Nanoplastics found in polar ice, says Utrecht Univ. researchers
An international team of scientists including researchers from Utrecht University was the first to identify nanoplastics in polar ice, according to a press release from the university. Their findings show that ice in both the North and South Poles is contaminated with the tiny plastic particles.
The team of researchers used new methods to measure nanoplastics, which are tiny fragments of plastic invisible to the naked eye caused by the breakdown of plastic products. The research found the nanoplastics in ice cores taken from Greenland and Antarctica.
Some of the polluting material dated back to the 1960s. However, because nanoplastics are so difficult to measure, their presence was unclear until now. The researchers said they were surprised to find significant quantities of nanoplastics in their samples, especially in the relatively untouched regions of the North and South Poles.
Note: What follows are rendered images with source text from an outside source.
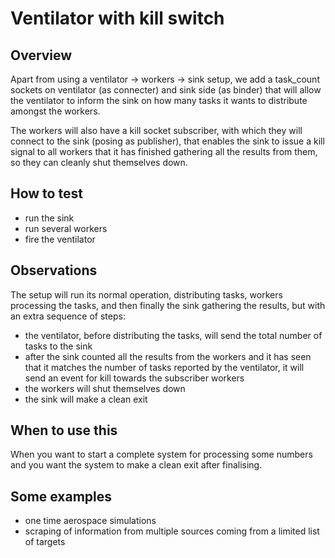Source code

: # Ventilator with kill switch

## Overview

Apart from using a ventilator -> workers -> sink setup, we add a task_count
sockets on ventilator (as connecter) and sink side (as binder) that will allow
the ventilator to inform the sink on how many tasks it wants to distribute
amongst the workers.

The workers will also have a kill socket subscriber, with which they will
connect to the sink (posing as publisher), that enables the sink to issue a kill
signal to all workers that it has finished gathering all the results from them,
so they can cleanly shut themselves down.

## How to test

- run the sink
- run several workers
- fire the ventilator

## Observations

The setup will run its normal operation, distributing tasks, workers processing
the tasks, and then finally the sink gathering the results, but with an extra
sequence of steps:

- the ventilator, before distributing the tasks, will send the total number of
  tasks to the sink
- after the sink counted all the results from the workers and it has seen that
  it matches the number of tasks reported by the ventilator, it will send an
  event for kill towards the subscriber workers
- the workers will shut themselves down
- the sink will make a clean exit

## When to use this

When you want to start a complete system for processing some numbers and you
want the system to make a clean exit after finalising.

## Some examples

- one time aerospace simulations
- scraping of information from multiple sources coming from a limited list of
  targets
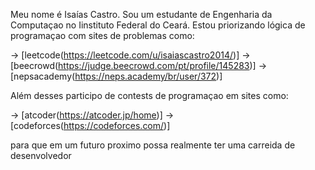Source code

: Meu nome é Isaías Castro.
Sou um estudante de Engenharia da Computaçao no Iinstituto Federal do Ceará.
Estou priorizando lógica de programaçao com sites de problemas como: 

  -> [leetcode(https://leetcode.com/u/isaiascastro2014/)]
  -> [beecrowd(https://judge.beecrowd.com/pt/profile/145283)]
  -> [nepsacademy(https://neps.academy/br/user/372)]
  
Além desses participo de contests de programaçao em sites como:
  
  -> [atcoder(https://atcoder.jp/home)]
  -> [codeforces(https://codeforces.com/)]

para que em um futuro proximo possa realmente ter uma carreida de desenvolvedor
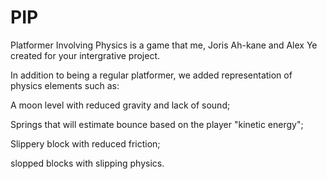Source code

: # PIP

Platformer Involving Physics is a game that me, Joris Ah-kane and Alex Ye created for your intergrative project.

In addition to being a regular platformer, we added representation of physics elements such as:

A moon level with reduced gravity and lack of sound; 

Springs that will estimate bounce based on the player "kinetic energy";

Slippery block with reduced friction;

slopped blocks with slipping physics.  
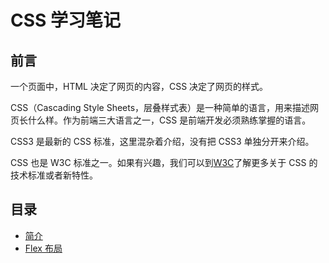 # CSS 学习笔记

## 前言

一个页面中，HTML 决定了网页的内容，CSS 决定了网页的样式。

CSS（Cascading Style Sheets，层叠样式表）是一种简单的语言，用来描述网页长什么样。作为前端三大语言之一，CSS 是前端开发必须熟练掌握的语言。

CSS3 是最新的 CSS 标准，这里混杂着介绍，没有把 CSS3 单独分开来介绍。

CSS 也是 W3C 标准之一。如果有兴趣，我们可以到[W3C](https://www.w3.org/Style/CSS/)了解更多关于 CSS 的技术标准或者新特性。

## 目录

* [简介](css/introduction.md)
* [Flex 布局](css/flex.md)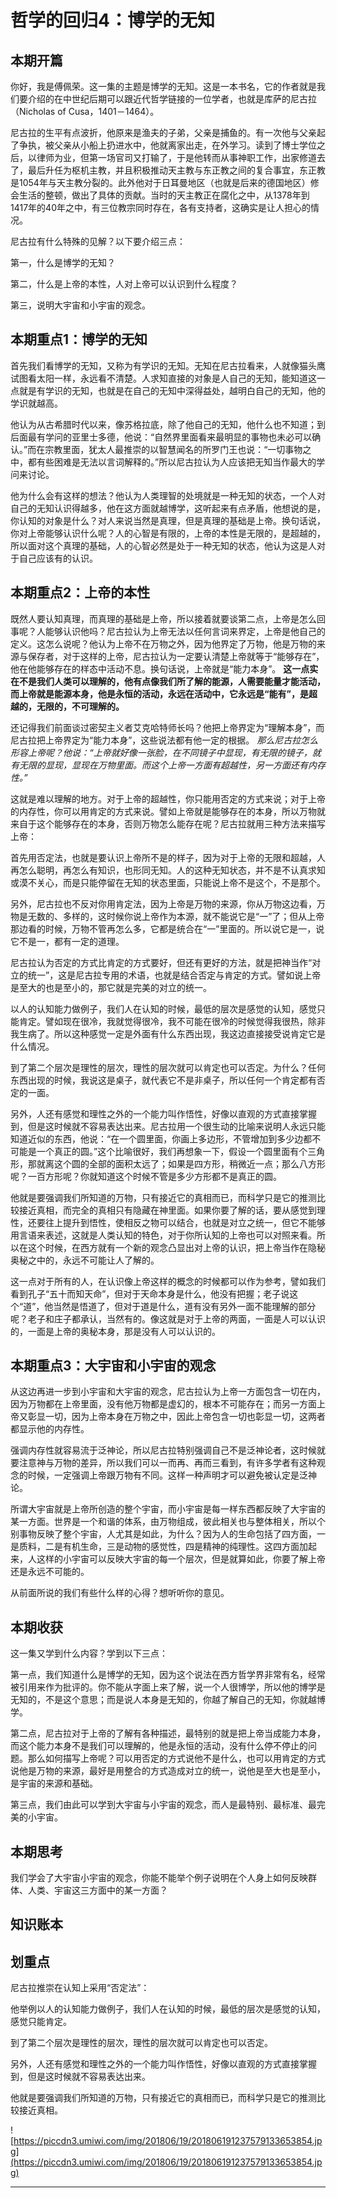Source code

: # 哲学的回归4：博学的无知

## 本期开篇

你好，我是傅佩荣。这一集的主题是博学的无知。这是一本书名，它的作者就是我们要介绍的在中世纪后期可以跟近代哲学链接的一位学者，也就是库萨的尼古拉（Nicholas of Cusa，1401－1464）。

尼古拉的生平有点波折，他原来是渔夫的子弟，父亲是捕鱼的。有一次他与父亲起了争执，被父亲从小船上扔进水中，他就离家出走，在外学习。读到了博士学位之后，以律师为业，但第一场官司又打输了，于是他转而从事神职工作，出家修道去了，最后升任为枢机主教，并且积极推动天主教与东正教之间的复合事宜，东正教是1054年与天主教分裂的。此外他对于日耳曼地区（也就是后来的德国地区）修会生活的整顿，做出了具体的贡献。当时的天主教正在腐化之中，从1378年到1417年的40年之中，有三位教宗同时存在，各有支持者，这确实是让人担心的情况。

尼古拉有什么特殊的见解？以下要介绍三点：

第一，什么是博学的无知？

第二，什么是上帝的本性，人对上帝可以认识到什么程度？

第三，说明大宇宙和小宇宙的观念。

## 本期重点1：博学的无知

首先我们看博学的无知，又称为有学识的无知。无知在尼古拉看来，人就像猫头鹰试图看太阳一样，永远看不清楚。人求知直接的对象是人自己的无知，能知道这一点就是有学识的无知，也就是在自己的无知中深得益处，越明白自己的无知，他的学识就越高。

他认为从古希腊时代以来，像苏格拉底，除了他自己的无知，他什么也不知道；到后面最有学问的亚里士多德，他说：“自然界里面看来最明显的事物也未必可以确认。”而在宗教里面，犹太人最推崇的以智慧闻名的所罗门王也说：“一切事物之中，都有些困难是无法以言词解释的。”所以尼古拉认为人应该把无知当作最大的学问来讨论。

他为什么会有这样的想法？他认为人类理智的处境就是一种无知的状态，一个人对自己的无知认识得越多，他在这方面就越博学，这听起来有点矛盾，他想说的是，你认知的对象是什么？对人来说当然是真理，但是真理的基础是上帝。换句话说，你对上帝能够认识什么呢？人的心智是有限的，上帝的本性是无限的，是超越的，所以面对这个真理的基础，人的心智必然是处于一种无知的状态，他认为这是人对于自己应该有的认识。

## 本期重点2：上帝的本性

既然人要认知真理，而真理的基础是上帝，所以接着就要谈第二点，上帝是怎么回事呢？人能够认识他吗？尼古拉认为上帝无法以任何言词来界定，上帝是他自己的定义。这怎么说呢？他认为上帝不在万物之外，因为他界定了万物，他是万物的来源与保存者，对于这样的上帝，尼古拉认为一定要认清楚上帝就等于“能够存在”，他在他能够存在的样态中活动不息。换句话说，上帝就是“能力本身”。 **这一点实在不是我们人类可以理解的，他有点像我们所了解的能源，人需要能量才能活动，而上帝就是能源本身，他是永恒的活动，永远在活动中，它永远是“能有”，是超越的，无限的，不可理解的。**

还记得我们前面谈过密契主义者艾克哈特师长吗？他把上帝界定为“理解本身”，而尼古拉把上帝界定为“能力本身”，这些说法都有他一定的根据。 *那么尼古拉怎么形容上帝呢？他说：“上帝就好像一张脸，在不同镜子中显现，有无限的镜子，就有无限的显现，显现在万物里面。而这个上帝一方面有超越性，另一方面还有内存性。”*

这就是难以理解的地方。对于上帝的超越性，你只能用否定的方式来说；对于上帝的内存性，你可以用肯定的方式来说。譬如上帝就是能够存在的本身，所以万物就来自于这个能够存在的本身，否则万物怎么能存在呢？尼古拉就用三种方法来描写上帝：

首先用否定法，也就是要认识上帝所不是的样子，因为对于上帝的无限和超越，人再怎么聪明，再怎么有知识，也形同无知。人的这种无知状态，并不是不认真求知或漠不关心，而是只能停留在无知的状态里面，只能说上帝不是这个，不是那个。

另外，尼古拉也不反对你用肯定法，因为上帝是万物的来源，你从万物这边看，万物是无数的、多样的，这时候你说上帝作为本源，就不能说它是“一”了；但从上帝那边看的时候，万物不管再怎么多，它都是统合在“一”里面的。所以说它是一，说它不是一，都有一定的道理。

尼古拉认为否定的方式比肯定的方式要好，但还有更好的方法，就是把神当作“对立的统一”，这是尼古拉专用的术语，也就是结合否定与肯定的方式。譬如说上帝是至大的也是至小的，那它就是完美的对立的统一。

以人的认知能力做例子，我们人在认知的时候，最低的层次是感觉的认知，感觉只能肯定。譬如现在很冷，我就觉得很冷，我不可能在很冷的时候觉得我很热，除非我生病了。所以这种感觉一定是外面有什么东西出现，我这边直接接受说肯定它是什么情况。

到了第二个层次是理性的层次，理性的层次就可以肯定也可以否定。为什么？任何东西出现的时候，我说这是桌子，就代表它不是非桌子，所以任何一个肯定都有否定的一面。

另外，人还有感觉和理性之外的一个能力叫作悟性，好像以直观的方式直接掌握到，但是这时候就不容易表达出来。尼古拉用一个很生动的比喻来说明人永远只能知道近似的东西，他说：“在一个圆里面，你画上多边形，不管增加到多少边都不可能是一个真正的圆。”这个比喻很好，我们再想象一下，假设一个圆里面有个三角形，那就离这个圆的全部的面积太远了；如果是四方形，稍微近一点；那么八方形呢？一百方形呢？你就知道这个时候不管是多少方形都不是真正的圆。

他就是要强调我们所知道的万物，只有接近它的真相而已，而科学只是它的推测比较接近真相，而完全的真相只有隐藏在神里面。如果你要了解的话，要从感觉到理性，还要往上提升到悟性，使相反之物可以结合，也就是对立之统一，但它不能够用言语来表述，这就是人类认知的特色，对于你所认知的上帝也可以对照来看。所以在这个时候，在西方就有一个新的观念凸显出对上帝的认识，把上帝当作在隐秘奥秘之中的，永远不可能让人了解的。

这一点对于所有的人，在认识像上帝这样的概念的时候都可以作为参考，譬如我们看到孔子“五十而知天命”，但对于天命本身是什么，他没有把握；老子说这个“道”，他当然是悟道了，但对于道是什么，道有没有另外一面不能理解的部分呢？老子和庄子都承认，当然有的。像这就是对于上帝的两面，一面是人可以认识的，一面是上帝的奥秘本身，那是没有人可以认识的。

## 本期重点3：大宇宙和小宇宙的观念

从这边再进一步到小宇宙和大宇宙的观念，尼古拉认为上帝一方面包含一切在内，因为万物都在上帝里面，没有他万物都是虚幻的，根本不可能存在；而另一方面上帝又彰显一切，因为上帝本身在万物之中，因此上帝包含一切也彰显一切，这两者都显示他的内存性。

强调内存性就容易流于泛神论，所以尼古拉特别强调自己不是泛神论者，这时候就要注意神与万物的差异，所以我们可以一而再、再而三看到，有许多学者有这种观念的时候，一定强调上帝跟万物有不同。这样一种声明才可以避免被认定是泛神论。

所谓大宇宙就是上帝所创造的整个宇宙，而小宇宙是每一样东西都反映了大宇宙的某一方面。世界是一个和谐的体系，由万物组成，彼此相关也与整体相关，所以个别事物反映了整个宇宙，人尤其是如此，为什么？因为人的生命包括了四方面，一是质料，二是有机生命，三是动物的感觉性，四是精神的纯理性。这四方面加起来，人这样的小宇宙可以反映大宇宙的每一个层次，但是就算如此，你要了解上帝还是永远不可能的。

从前面所说的我们有些什么样的心得？想听听你的意见。

## 本期收获

这一集又学到什么内容？学到以下三点：

第一点，我们知道什么是博学的无知，因为这个说法在西方哲学界非常有名，经常被引用来作为批评的。你不能从字面上来了解，说一个人很博学，所以他的博学是无知的，不是这个意思；而是说人本身是无知的，你越了解自己的无知，你就越博学。

第二点，尼古拉对于上帝的了解有各种描述，最特别的就是把上帝当成能力本身，而这个能力本身不是我们可以理解的，他是永恒的活动，没有什么停不停止的问题。那么如何描写上帝呢？可以用否定的方式说他不是什么，也可以用肯定的方式说他是万物的来源，最好是用整合的方式造成对立的统一，说他是至大也是至小，是宇宙的来源和基础。

第三点，我们由此可以学到大宇宙与小宇宙的观念，而人是最特别、最标准、最完美的小宇宙。

## 本期思考

我们学会了大宇宙小宇宙的观念，你能不能举个例子说明在个人身上如何反映群体、人类、宇宙这三方面中的某一方面？

## 知识账本

## 划重点

尼古拉推崇在认知上采用“否定法”：

他举例以人的认知能力做例子，我们人在认知的时候，最低的层次是感觉的认知，感觉只能肯定。

到了第二个层次是理性的层次，理性的层次就可以肯定也可以否定。

另外，人还有感觉和理性之外的一个能力叫作悟性，好像以直观的方式直接掌握到，但是这时候就不容易表达出来。

他就是要强调我们所知道的万物，只有接近它的真相而已，而科学只是它的推测比较接近真相。

![https://piccdn3.umiwi.com/img/201806/19/201806191237579133653854.jpg](https://piccdn3.umiwi.com/img/201806/19/201806191237579133653854.jpg)

---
“Now we know that nanoplastics are transported to these corners of the Earth in these quantities,” said Dušan Materić, a researcher at Utrecht University and lead author of the study. “This indicates that nanoplastics is really a bigger pollution problem than we thought.”
More than half of the nanoplastic particles were from polyethylene, the most commonly-used plastic today. In addition, significant amounts of the particles came from tires.
Materić emphasized that organisms have been exposed to nanoplastics for several decades now and urged more research into the extent of the pollution and nanoplastic toxicity in the future.